This exercise calls for copying every line below that holds the word "download".

[Supplied records]

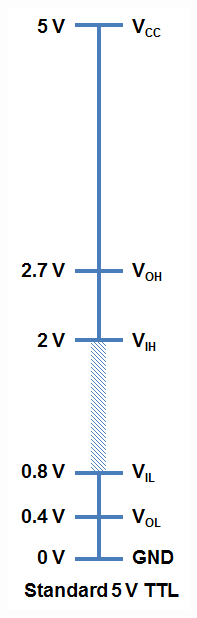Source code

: \begin{figure}[H]
  \centering
  \begin{subfigure}[c]{0.15\textwidth}
    \includegraphics[width=\textwidth,frame]{TTL1}

\end{subfigure}
\end{figure}
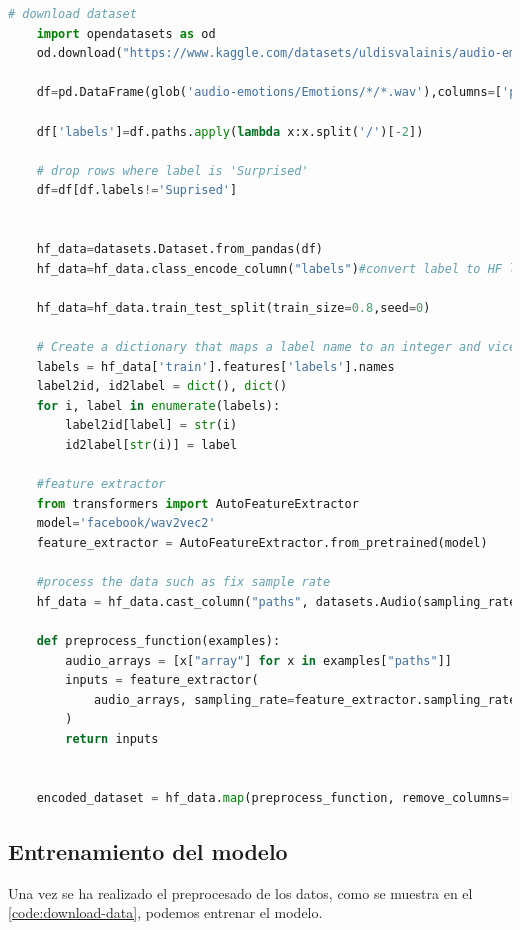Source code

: \begin{lstlisting}[language=Python, caption=Preprocesado del dataset, label={code:download-data}]
    # download dataset
    import opendatasets as od
    od.download("https://www.kaggle.com/datasets/uldisvalainis/audio-emotions")

    df=pd.DataFrame(glob('audio-emotions/Emotions/*/*.wav'),columns=['paths'])

    df['labels']=df.paths.apply(lambda x:x.split('/')[-2])

    # drop rows where label is 'Surprised'
    df=df[df.labels!='Suprised']
    

    hf_data=datasets.Dataset.from_pandas(df)
    hf_data=hf_data.class_encode_column("labels")#convert label to HF label class

    hf_data=hf_data.train_test_split(train_size=0.8,seed=0)

    # Create a dictionary that maps a label name to an integer and vice versa. The mapping will help the model recover the label name from the label number:
    labels = hf_data['train'].features['labels'].names
    label2id, id2label = dict(), dict()
    for i, label in enumerate(labels):
        label2id[label] = str(i)
        id2label[str(i)] = label

    #feature extractor
    from transformers import AutoFeatureExtractor
    model='facebook/wav2vec2'
    feature_extractor = AutoFeatureExtractor.from_pretrained(model)

    #process the data such as fix sample rate
    hf_data = hf_data.cast_column("paths", datasets.Audio(sampling_rate=16_000))
    
    def preprocess_function(examples):
        audio_arrays = [x["array"] for x in examples["paths"]]
        inputs = feature_extractor(
            audio_arrays, sampling_rate=feature_extractor.sampling_rate, max_length=16000*2, truncation=True
        )
        return inputs


    encoded_dataset = hf_data.map(preprocess_function, remove_columns=["paths"], batched=True)


\end{lstlisting}



\subsection{Entrenamiento del modelo}\label{seccion:entrenamiento-del-modelo}
Una vez se ha realizado el preprocesado de los datos, como se muestra en el \autoref{code:download-data}, podemos entrenar el modelo.

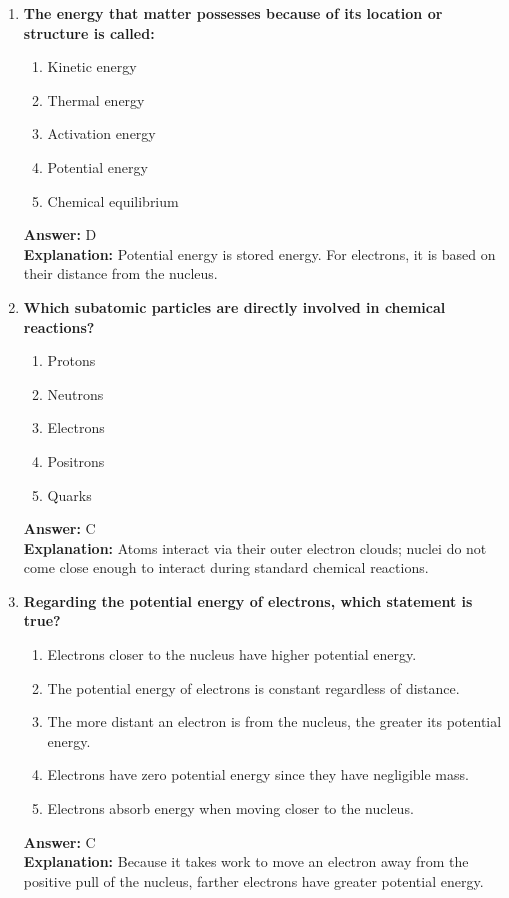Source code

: \documentclass[11pt, a4paper]{article}
\begin{document}
\begin{enumerate}
\item \textbf{The energy that matter possesses because of its location or structure is called:}
\begin{enumerate}[label=\Alph*.]
    \item Kinetic energy
    \item Thermal energy
    \item Activation energy
    \item Potential energy
    \item Chemical equilibrium
\end{enumerate}
\textbf{Answer:} D \\
\textbf{Explanation:} Potential energy is stored energy. For electrons, it is based on their distance from the nucleus.

\item \textbf{Which subatomic particles are directly involved in chemical reactions?}
\begin{enumerate}[label=\Alph*.]
    \item Protons
    \item Neutrons
    \item Electrons
    \item Positrons
    \item Quarks
\end{enumerate}
\textbf{Answer:} C \\
\textbf{Explanation:} Atoms interact via their outer electron clouds; nuclei do not come close enough to interact during standard chemical reactions.

\item \textbf{Regarding the potential energy of electrons, which statement is true?}
\begin{enumerate}[label=\Alph*.]
    \item Electrons closer to the nucleus have higher potential energy.
    \item The potential energy of electrons is constant regardless of distance.
    \item The more distant an electron is from the nucleus, the greater its potential energy.
    \item Electrons have zero potential energy since they have negligible mass.
    \item Electrons absorb energy when moving closer to the nucleus.
\end{enumerate}
\textbf{Answer:} C \\
\textbf{Explanation:} Because it takes work to move an electron away from the positive pull of the nucleus, farther electrons have greater potential energy.


\end{enumerate}
\end{document}
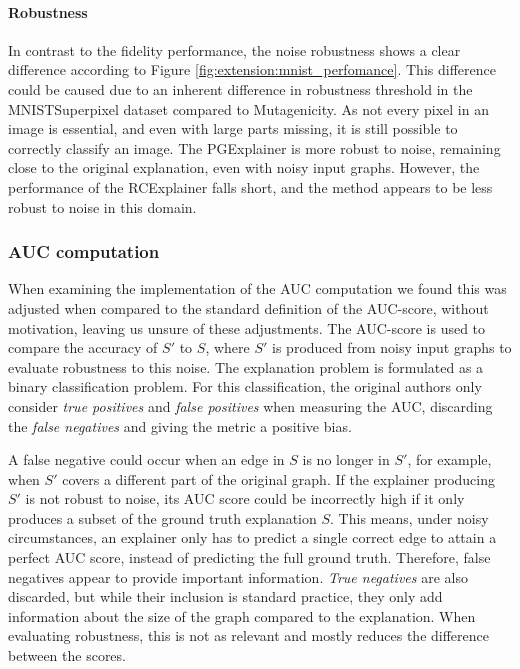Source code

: \paragraph{Robustness}
In contrast to the fidelity performance, the noise robustness shows a clear difference according to Figure \ref{fig:extension:mnist_perfomance}. This difference could be caused due to an inherent difference in robustness threshold in the MNISTSuperpixel dataset compared to Mutagenicity. As not every pixel in an image is essential, and even with large parts missing, it is still possible to correctly classify an image. The PGExplainer is more robust to noise, remaining close to the original explanation, even with noisy input graphs. However, the performance of the RCExplainer falls short, and the method appears to be less robust to noise in this domain.

\subsubsection{AUC computation} \label{subsec:auc}
When examining the implementation of the AUC computation we found this was adjusted when compared to the standard definition of the AUC-score, without motivation, leaving us unsure of these adjustments. The AUC-score is used to compare the accuracy of $S'$ to $S$, where $S'$ is produced from noisy input graphs to evaluate robustness to this noise. The explanation problem is formulated as a binary classification problem. For this classification, the original authors only consider \textit{true positives} and \textit{false positives} when measuring the AUC, discarding the \textit{false negatives} and giving the metric a positive bias. 

A false negative could occur when an edge in $S$ is no longer in $S'$, for example, when $S'$ covers a different part of the original graph. If the explainer producing $S'$ is not robust to noise, its AUC score could be incorrectly high if it only produces a subset of the ground truth explanation $S$. This means, under noisy circumstances, an explainer only has to predict a single correct edge to attain a perfect AUC score, instead of predicting the full ground truth. Therefore, false negatives appear to provide important information. \textit{True negatives} are also discarded, but while their inclusion is standard practice, they only add information about the size of the graph compared to the explanation. When evaluating robustness, this is not as relevant and mostly reduces the difference between the scores.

[/Supplied records]

Exercise output.
: \begin{lstlisting}[language=Python, caption=Preprocesado del dataset, label={code:download-data}]
    # download dataset
    od.download("https://www.kaggle.com/datasets/uldisvalainis/audio-emotions")
Una vez se ha realizado el preprocesado de los datos, como se muestra en el \autoref{code:download-data}, podemos entrenar el modelo.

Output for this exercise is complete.